__Description of the task__.
Once the pictures have been set aside, copy every remaining entry exactly.

· · · ·

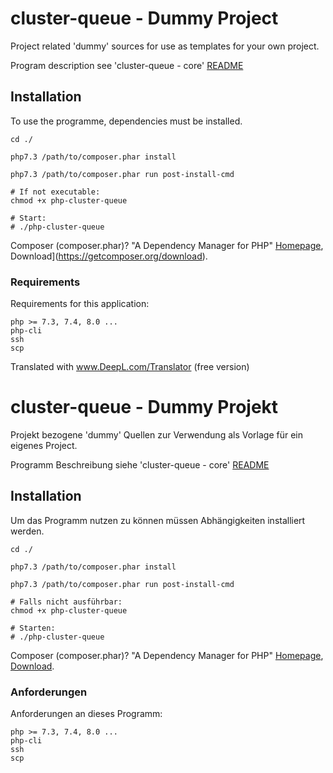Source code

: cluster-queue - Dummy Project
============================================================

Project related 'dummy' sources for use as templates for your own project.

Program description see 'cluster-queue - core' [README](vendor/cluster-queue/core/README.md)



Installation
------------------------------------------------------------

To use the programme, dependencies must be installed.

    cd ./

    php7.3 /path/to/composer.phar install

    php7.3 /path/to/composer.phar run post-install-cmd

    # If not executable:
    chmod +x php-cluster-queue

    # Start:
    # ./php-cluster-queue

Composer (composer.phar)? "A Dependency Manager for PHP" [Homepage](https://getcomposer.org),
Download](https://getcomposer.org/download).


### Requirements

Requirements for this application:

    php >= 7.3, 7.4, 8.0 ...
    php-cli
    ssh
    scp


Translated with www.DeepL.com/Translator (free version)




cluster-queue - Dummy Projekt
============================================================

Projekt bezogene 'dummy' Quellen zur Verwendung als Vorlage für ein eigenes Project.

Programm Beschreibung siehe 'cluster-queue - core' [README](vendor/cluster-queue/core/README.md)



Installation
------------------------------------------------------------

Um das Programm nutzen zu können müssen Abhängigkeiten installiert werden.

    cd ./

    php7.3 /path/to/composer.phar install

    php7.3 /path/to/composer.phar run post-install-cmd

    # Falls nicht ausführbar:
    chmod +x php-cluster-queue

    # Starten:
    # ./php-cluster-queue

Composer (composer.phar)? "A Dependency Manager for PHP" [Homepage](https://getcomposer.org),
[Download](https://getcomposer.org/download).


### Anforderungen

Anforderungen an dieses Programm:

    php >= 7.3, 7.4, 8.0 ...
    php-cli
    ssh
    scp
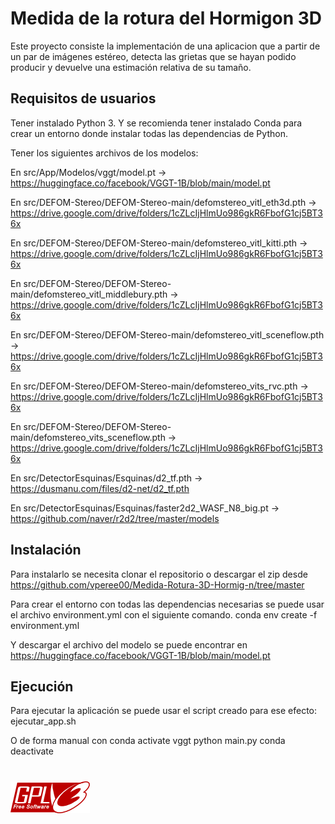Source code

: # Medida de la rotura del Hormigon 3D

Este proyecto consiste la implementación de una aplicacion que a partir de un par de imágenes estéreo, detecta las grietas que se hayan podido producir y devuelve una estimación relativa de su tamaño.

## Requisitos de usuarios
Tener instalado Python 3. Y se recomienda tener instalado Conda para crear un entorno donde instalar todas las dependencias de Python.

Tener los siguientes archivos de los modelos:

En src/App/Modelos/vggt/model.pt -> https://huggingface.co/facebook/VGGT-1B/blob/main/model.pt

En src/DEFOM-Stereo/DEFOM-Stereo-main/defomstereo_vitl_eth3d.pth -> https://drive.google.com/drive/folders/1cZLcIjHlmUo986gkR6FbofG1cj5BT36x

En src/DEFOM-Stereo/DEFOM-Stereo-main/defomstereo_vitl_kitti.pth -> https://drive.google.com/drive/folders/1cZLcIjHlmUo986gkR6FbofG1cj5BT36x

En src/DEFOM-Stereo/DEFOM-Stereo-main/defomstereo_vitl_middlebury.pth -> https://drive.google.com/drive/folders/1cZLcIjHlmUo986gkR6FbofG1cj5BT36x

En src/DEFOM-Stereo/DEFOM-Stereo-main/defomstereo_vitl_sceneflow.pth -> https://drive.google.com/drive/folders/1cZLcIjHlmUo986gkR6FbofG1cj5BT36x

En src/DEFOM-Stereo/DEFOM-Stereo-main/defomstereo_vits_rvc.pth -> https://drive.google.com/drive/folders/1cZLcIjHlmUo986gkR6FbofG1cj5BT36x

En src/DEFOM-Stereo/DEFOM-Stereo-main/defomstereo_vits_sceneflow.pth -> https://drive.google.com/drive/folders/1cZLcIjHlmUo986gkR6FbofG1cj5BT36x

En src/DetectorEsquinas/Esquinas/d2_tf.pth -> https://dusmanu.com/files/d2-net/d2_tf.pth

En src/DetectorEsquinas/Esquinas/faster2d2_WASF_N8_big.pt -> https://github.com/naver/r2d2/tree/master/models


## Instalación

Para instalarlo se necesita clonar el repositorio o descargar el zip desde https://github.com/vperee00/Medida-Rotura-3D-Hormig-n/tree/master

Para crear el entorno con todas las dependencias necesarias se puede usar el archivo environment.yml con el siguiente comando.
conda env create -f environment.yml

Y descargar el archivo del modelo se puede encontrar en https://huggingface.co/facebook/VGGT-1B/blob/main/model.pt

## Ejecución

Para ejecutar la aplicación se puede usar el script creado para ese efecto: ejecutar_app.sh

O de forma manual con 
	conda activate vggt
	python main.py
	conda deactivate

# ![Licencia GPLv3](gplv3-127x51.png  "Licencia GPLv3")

· · · ·

__Response to this task__.
Source code

: cluster-queue - Dummy Project
============================================================

Project related 'dummy' sources for use as templates for your own project.

Program description see 'cluster-queue - core' [README](vendor/cluster-queue/core/README.md)



Installation
------------------------------------------------------------

To use the programme, dependencies must be installed.

    cd ./

    php7.3 /path/to/composer.phar install

    php7.3 /path/to/composer.phar run post-install-cmd

    # If not executable:
    chmod +x php-cluster-queue

    # Start:
    # ./php-cluster-queue

Composer (composer.phar)? "A Dependency Manager for PHP" [Homepage](https://getcomposer.org),
Download](https://getcomposer.org/download).


### Requirements

Requirements for this application:

    php >= 7.3, 7.4, 8.0 ...
    php-cli
    ssh
    scp


Translated with www.DeepL.com/Translator (free version)




cluster-queue - Dummy Projekt
============================================================

Projekt bezogene 'dummy' Quellen zur Verwendung als Vorlage für ein eigenes Project.

Programm Beschreibung siehe 'cluster-queue - core' [README](vendor/cluster-queue/core/README.md)



Installation
------------------------------------------------------------

Um das Programm nutzen zu können müssen Abhängigkeiten installiert werden.

    cd ./

    php7.3 /path/to/composer.phar install

    php7.3 /path/to/composer.phar run post-install-cmd

    # Falls nicht ausführbar:
    chmod +x php-cluster-queue

    # Starten:
    # ./php-cluster-queue

Composer (composer.phar)? "A Dependency Manager for PHP" [Homepage](https://getcomposer.org),
[Download](https://getcomposer.org/download).


### Anforderungen

Anforderungen an dieses Programm:

    php >= 7.3, 7.4, 8.0 ...
    php-cli
    ssh
    scp
Source code

: # Medida de la rotura del Hormigon 3D

Este proyecto consiste la implementación de una aplicacion que a partir de un par de imágenes estéreo, detecta las grietas que se hayan podido producir y devuelve una estimación relativa de su tamaño.

## Requisitos de usuarios
Tener instalado Python 3. Y se recomienda tener instalado Conda para crear un entorno donde instalar todas las dependencias de Python.

Tener los siguientes archivos de los modelos:

En src/App/Modelos/vggt/model.pt -> https://huggingface.co/facebook/VGGT-1B/blob/main/model.pt

En src/DEFOM-Stereo/DEFOM-Stereo-main/defomstereo_vitl_eth3d.pth -> https://drive.google.com/drive/folders/1cZLcIjHlmUo986gkR6FbofG1cj5BT36x

En src/DEFOM-Stereo/DEFOM-Stereo-main/defomstereo_vitl_kitti.pth -> https://drive.google.com/drive/folders/1cZLcIjHlmUo986gkR6FbofG1cj5BT36x

En src/DEFOM-Stereo/DEFOM-Stereo-main/defomstereo_vitl_middlebury.pth -> https://drive.google.com/drive/folders/1cZLcIjHlmUo986gkR6FbofG1cj5BT36x

En src/DEFOM-Stereo/DEFOM-Stereo-main/defomstereo_vitl_sceneflow.pth -> https://drive.google.com/drive/folders/1cZLcIjHlmUo986gkR6FbofG1cj5BT36x

En src/DEFOM-Stereo/DEFOM-Stereo-main/defomstereo_vits_rvc.pth -> https://drive.google.com/drive/folders/1cZLcIjHlmUo986gkR6FbofG1cj5BT36x

En src/DEFOM-Stereo/DEFOM-Stereo-main/defomstereo_vits_sceneflow.pth -> https://drive.google.com/drive/folders/1cZLcIjHlmUo986gkR6FbofG1cj5BT36x

En src/DetectorEsquinas/Esquinas/d2_tf.pth -> https://dusmanu.com/files/d2-net/d2_tf.pth

En src/DetectorEsquinas/Esquinas/faster2d2_WASF_N8_big.pt -> https://github.com/naver/r2d2/tree/master/models


## Instalación

Para instalarlo se necesita clonar el repositorio o descargar el zip desde https://github.com/vperee00/Medida-Rotura-3D-Hormig-n/tree/master

Para crear el entorno con todas las dependencias necesarias se puede usar el archivo environment.yml con el siguiente comando.
conda env create -f environment.yml

Y descargar el archivo del modelo se puede encontrar en https://huggingface.co/facebook/VGGT-1B/blob/main/model.pt

## Ejecución

Para ejecutar la aplicación se puede usar el script creado para ese efecto: ejecutar_app.sh

O de forma manual con 
	conda activate vggt
	python main.py
	conda deactivate

# ![Licencia GPLv3](gplv3-127x51.png  "Licencia GPLv3")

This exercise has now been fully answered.